Team:  M. Mehltretter
Jahr:  2021
Förderung:  Deutsche Forschungsgemeinschaft (DFG)
Laufzeit:  2021-2023

The availability of accurate geospatial information is a prerequisite for many applications, including the fields of mobility and transport as well as environmental and resource protection and typically forms the basis for a comprehensive understanding of an environment of interest. In order to obtain such a comprehensive understanding of a particular environment, it is generally crucial to consider both its geometry and the semantic meaning of the contained entities. One possibility to capture information on both of these aspects simultaneously is the use of image-based methods, i.e., 3D reconstruction and semantic segmentation, while a method that carries out these two tasks jointly, promises to benefit from synergies between them.
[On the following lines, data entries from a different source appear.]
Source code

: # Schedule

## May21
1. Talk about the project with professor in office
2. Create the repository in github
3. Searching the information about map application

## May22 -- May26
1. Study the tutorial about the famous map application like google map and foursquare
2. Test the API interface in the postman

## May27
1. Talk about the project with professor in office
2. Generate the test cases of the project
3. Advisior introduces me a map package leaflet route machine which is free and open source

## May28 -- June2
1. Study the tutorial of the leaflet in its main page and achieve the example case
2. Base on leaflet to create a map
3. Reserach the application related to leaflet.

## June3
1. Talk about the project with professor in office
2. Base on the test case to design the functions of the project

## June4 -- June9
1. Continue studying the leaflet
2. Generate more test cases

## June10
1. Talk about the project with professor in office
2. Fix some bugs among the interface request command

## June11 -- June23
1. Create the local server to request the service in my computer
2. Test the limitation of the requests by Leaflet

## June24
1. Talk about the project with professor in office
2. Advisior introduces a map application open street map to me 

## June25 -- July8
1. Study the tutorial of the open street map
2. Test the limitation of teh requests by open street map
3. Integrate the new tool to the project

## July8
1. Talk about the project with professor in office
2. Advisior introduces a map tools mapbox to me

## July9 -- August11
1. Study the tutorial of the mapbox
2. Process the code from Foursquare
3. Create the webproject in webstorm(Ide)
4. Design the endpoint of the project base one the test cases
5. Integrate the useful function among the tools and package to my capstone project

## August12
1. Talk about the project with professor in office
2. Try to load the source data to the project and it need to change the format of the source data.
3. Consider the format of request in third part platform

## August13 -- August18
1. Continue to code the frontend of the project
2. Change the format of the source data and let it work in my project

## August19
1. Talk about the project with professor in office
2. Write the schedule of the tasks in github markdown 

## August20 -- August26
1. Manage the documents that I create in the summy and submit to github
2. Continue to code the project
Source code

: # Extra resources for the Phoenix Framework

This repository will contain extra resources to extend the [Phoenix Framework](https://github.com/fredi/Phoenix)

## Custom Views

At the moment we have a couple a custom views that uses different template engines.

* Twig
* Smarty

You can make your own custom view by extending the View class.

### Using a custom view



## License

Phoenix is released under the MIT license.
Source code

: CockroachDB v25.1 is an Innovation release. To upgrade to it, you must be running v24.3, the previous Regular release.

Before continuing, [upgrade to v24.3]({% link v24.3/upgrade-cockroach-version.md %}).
While first approaches that make use of semantic information to improve dense stereo matching, or vice versa, have been presented in the literature recently, the information flow is commonly only unidirectional, i.e., prior information on one aspect is used to support the estimation of the other aspect, instead of learning both aspects jointly. Moreover, the results are commonly limited to the 2.5D representation of depth maps and are thus rasterised and do not reason about parts of a scene that are occluded in the images.
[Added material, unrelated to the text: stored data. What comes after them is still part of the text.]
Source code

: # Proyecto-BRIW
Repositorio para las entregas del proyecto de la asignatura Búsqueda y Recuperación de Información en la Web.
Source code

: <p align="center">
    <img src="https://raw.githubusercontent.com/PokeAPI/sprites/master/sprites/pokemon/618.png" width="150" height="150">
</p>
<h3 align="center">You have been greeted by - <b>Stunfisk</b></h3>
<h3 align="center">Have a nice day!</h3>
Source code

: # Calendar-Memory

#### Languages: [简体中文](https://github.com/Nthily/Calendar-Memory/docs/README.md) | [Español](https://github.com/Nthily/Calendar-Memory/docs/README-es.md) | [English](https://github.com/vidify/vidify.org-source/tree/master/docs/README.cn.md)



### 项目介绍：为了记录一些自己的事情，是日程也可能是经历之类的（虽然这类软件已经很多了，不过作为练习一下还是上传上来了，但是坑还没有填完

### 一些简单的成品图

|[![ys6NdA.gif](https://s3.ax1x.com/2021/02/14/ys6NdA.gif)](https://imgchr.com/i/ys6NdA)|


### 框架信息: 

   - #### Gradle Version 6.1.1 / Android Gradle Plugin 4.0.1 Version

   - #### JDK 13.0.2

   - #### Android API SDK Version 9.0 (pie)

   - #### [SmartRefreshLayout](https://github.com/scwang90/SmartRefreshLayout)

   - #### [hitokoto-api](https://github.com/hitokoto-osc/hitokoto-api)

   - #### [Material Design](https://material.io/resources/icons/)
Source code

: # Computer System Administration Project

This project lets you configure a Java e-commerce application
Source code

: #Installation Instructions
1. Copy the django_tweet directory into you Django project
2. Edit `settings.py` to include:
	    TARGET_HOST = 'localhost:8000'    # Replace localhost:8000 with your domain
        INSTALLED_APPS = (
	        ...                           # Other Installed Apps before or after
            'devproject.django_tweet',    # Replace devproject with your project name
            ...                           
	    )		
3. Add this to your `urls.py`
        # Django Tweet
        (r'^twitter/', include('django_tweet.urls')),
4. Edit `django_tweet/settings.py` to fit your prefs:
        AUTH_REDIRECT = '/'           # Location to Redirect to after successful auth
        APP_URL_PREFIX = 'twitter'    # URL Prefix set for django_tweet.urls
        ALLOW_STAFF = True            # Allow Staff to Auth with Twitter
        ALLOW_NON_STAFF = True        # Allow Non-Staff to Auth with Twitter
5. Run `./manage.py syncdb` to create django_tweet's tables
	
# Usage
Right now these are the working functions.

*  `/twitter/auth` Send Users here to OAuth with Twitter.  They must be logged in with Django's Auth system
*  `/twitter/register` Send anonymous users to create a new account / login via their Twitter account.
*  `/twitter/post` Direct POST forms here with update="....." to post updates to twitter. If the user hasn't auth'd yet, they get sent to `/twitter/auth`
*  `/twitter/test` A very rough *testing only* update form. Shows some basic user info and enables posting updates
Addressing these limitations, a novel method based on an implicit function is developed in this project, allowing to estimate a continuous three-dimensional representation of a scene from multi-view stereo images, which encodes the geometry and semantics in a deep implicit field. The basic idea behind this method is to supplement partial observations on the geometry obtained via image matching with learned semantic priors on the shape of objects, allowing to reason about the geometry and semantics also for parts of the scene that are partially occluded in the images. The proposed implicit function is realised as Convolutional Neural Network which allows to learn geometric and semantic priors from training data and is defined in a fully-convolutional manner, meaning that training can be carried out on crops, while large-scale scenes can be reconstructed at test time applying a sliding window-based approach. To investigate the characteristics of the proposed method, simulations on synthetic data as well as experiments on real-world scenes are carried out.

Overall research project: “Integrity and Collaboration in Dynamic Sensor Networks” (i.c.sens)
This project is part of the international Research Training Group “i.c.sens” ( The aim of the Research Training Group is to investigate concepts for ensuring the integrity of collaborative systems in dynamic sensor networks.